To do: Of the lines in the data below, write out exactly those from the one holding "Returns the lower" through the one holding "Returns the upper", both included.

Data for the task:
....

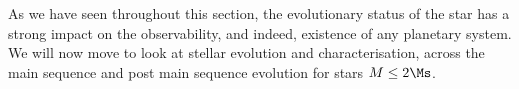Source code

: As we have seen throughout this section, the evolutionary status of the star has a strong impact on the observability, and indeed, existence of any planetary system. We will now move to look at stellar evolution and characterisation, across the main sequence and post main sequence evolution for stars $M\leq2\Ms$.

....

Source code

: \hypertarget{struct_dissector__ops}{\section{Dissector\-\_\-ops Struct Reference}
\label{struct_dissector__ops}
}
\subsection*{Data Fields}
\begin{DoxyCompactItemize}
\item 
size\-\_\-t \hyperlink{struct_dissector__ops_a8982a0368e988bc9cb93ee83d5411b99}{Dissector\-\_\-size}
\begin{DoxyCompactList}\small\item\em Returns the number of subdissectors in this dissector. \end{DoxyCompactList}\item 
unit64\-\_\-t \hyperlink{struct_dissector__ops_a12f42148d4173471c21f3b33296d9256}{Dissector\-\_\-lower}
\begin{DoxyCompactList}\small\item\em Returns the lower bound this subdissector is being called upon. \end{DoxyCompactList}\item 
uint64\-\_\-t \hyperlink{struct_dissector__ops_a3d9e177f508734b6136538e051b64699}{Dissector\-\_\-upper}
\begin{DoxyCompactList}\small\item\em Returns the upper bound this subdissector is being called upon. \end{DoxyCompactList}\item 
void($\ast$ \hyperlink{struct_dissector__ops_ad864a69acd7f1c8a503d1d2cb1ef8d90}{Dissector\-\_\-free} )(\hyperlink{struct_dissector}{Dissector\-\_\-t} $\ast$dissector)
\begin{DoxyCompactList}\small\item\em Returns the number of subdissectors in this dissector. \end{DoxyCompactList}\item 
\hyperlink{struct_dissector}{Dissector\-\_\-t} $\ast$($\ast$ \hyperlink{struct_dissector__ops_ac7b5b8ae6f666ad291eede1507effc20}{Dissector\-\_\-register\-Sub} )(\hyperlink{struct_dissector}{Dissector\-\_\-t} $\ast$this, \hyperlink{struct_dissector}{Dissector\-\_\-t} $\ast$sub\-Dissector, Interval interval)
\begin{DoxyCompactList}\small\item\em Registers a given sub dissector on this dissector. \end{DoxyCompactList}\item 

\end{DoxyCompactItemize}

....

Output for this task:
\begin{DoxyCompactList}\small\item\em Returns the lower bound this subdissector is being called upon. \end{DoxyCompactList}\item 
uint64\-\_\-t \hyperlink{struct_dissector__ops_a3d9e177f508734b6136538e051b64699}{Dissector\-\_\-upper}
\begin{DoxyCompactList}\small\item\em Returns the upper bound this subdissector is being called upon. \end{DoxyCompactList}\item 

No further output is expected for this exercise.